What You Should Know About Inflation
Summary
Hazlitt's most directly Bitcoin-relevant book — a focused monograph on monetary inflation written at the tail-end of the Bretton Woods era. The book makes three arguments. First: that the popular usage of “inflation” to mean “rising prices” is a category error — inflation is the increase in the money supply that causes rising prices, and treating the symptom obscures the disease. Second: that political incentive structures guarantee any discretionary monetary authority will eventually inflate, because the immediate beneficiaries of easy money are visible and concentrated while the costs are invisible and dispersed. Third: that no “moderate” or “managed” inflation is sustainable — once accepted as policy, it accelerates by its own internal logic. The book includes a remarkable section on what Hazlitt calls “the lesson of Brazil” — an early case study of high-inflation regime dynamics that would later play out in Argentina, Turkey, Venezuela, Lebanon, and elsewhere.

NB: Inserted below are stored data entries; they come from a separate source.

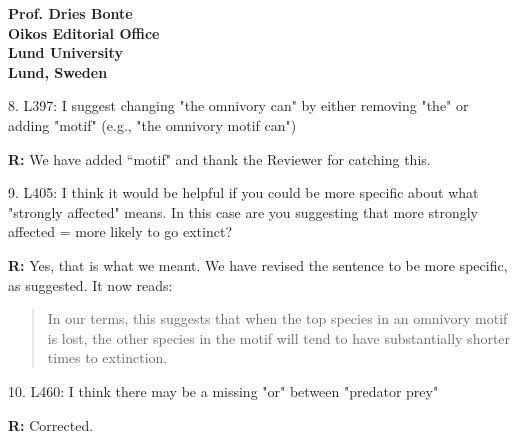 \documentclass[12pt]{letter}
\begin{document}
\begin{letter}{\bf Prof. Dries Bonte\\
Oikos Editorial Office \\
Lund University \\
Lund, Sweden}
    \smallskip

    8. L397: I suggest changing "the omnivory can" by either removing "the" or adding "motif" (e.g., "the omnivory motif can")

    \smallskip

    \textbf{R:} We have added ``motif" and thank the Reviewer for catching this.

    \smallskip

    9. L405: I think it would be helpful if you could be more specific about what "strongly affected" means. In this case are you suggesting that more strongly affected = more likely to go extinct?


    \smallskip

    \textbf{R:} Yes, that is what we meant. We have revised the sentence to be more specific, as suggested. It now reads:
  
      \begin{quotation}
      In our terms, this suggests that when the top species in an omnivory motif is lost, the other species in the motif will tend to have substantially shorter times to extinction.
      \end{quotation}

    \smallskip

    10. L460: I think there may be a missing "or" between "predator prey"

    \smallskip

    \textbf{R:} Corrected.

    \smallskip

\clearpage

\end{letter}

\clearpage
    
 
\end{document}
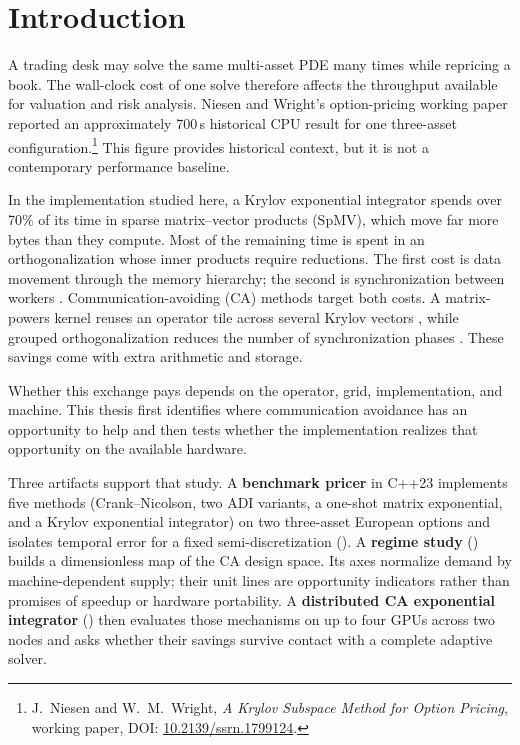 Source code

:\section{Introduction}\label{sec:intro}

A trading desk may solve the same multi-asset PDE many times while repricing a book. The wall-clock cost of one solve therefore affects the throughput available for valuation and risk analysis. Niesen and Wright's option-pricing working paper reported an approximately 700\,s historical CPU result for one three-asset configuration.\footnote{J.~Niesen and W.~M.~Wright, \emph{A Krylov Subspace Method for Option Pricing}, working paper, DOI: \href{https://doi.org/10.2139/ssrn.1799124}{10.2139/ssrn.1799124}.} This figure provides historical context, but it is not a contemporary performance baseline.

In the implementation studied here, a Krylov exponential integrator spends over 70\% of its time in sparse matrix--vector products (SpMV), which move far more bytes than they compute. Most of the remaining time is spent in an orthogonalization whose inner products require reductions. The first cost is data movement through the memory hierarchy; the second is synchronization between workers \cite{ballard-2011,hoemmen-2010}. Communication-avoiding (CA) methods target both costs. A matrix-powers kernel reuses an operator tile across several Krylov vectors \cite{demmel-2008,mohiyuddin-2009}, while grouped orthogonalization reduces the number of synchronization phases \cite{hoemmen-2010,carson-2015}. These savings come with extra arithmetic and storage.

Whether this exchange pays depends on the operator, grid, implementation, and machine. This thesis first identifies where communication avoidance has an opportunity to help and then tests whether the implementation realizes that opportunity on the available hardware.

Three artifacts support that study. A \textbf{benchmark pricer} in C++23 implements five methods (Crank--Nicolson, two ADI variants, a one-shot matrix exponential, and a Krylov exponential integrator) on two three-asset European options and isolates temporal error for a fixed semi-discretization (). A \textbf{regime study} () builds a dimensionless map of the CA design space. Its axes normalize demand by machine-dependent supply; their unit lines are opportunity indicators rather than promises of speedup or hardware portability. A \textbf{distributed CA exponential integrator} () then evaluates those mechanisms on up to four GPUs across two nodes and asks whether their savings survive contact with a complete adaptive solver.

Why It Matters for Bitcoin
If Hazlitt were alive in 2026, this would be a Bitcoin book. Every argument applies directly: the definitional confusion between money-supply expansion and consumer-price symptoms, the political ratchet that ensures any central bank will eventually inflate, the impossibility of stopping at “a little” inflation. Bitcoin's fixed supply schedule is the technological answer to Hazlitt's framing: the political incentive to inflate cannot be wished away by oath, mandate, or institutional design — it must be removed by making inflation structurally impossible. The book also previews modern high-inflation case studies (Brazil, Argentina) that Bitcoin advocates now point to as live demonstrations of the protocol's necessity in the developing world. The shortest path to seeing why Bitcoin is the answer is to first see clearly what the question was — Hazlitt makes the question unmistakable.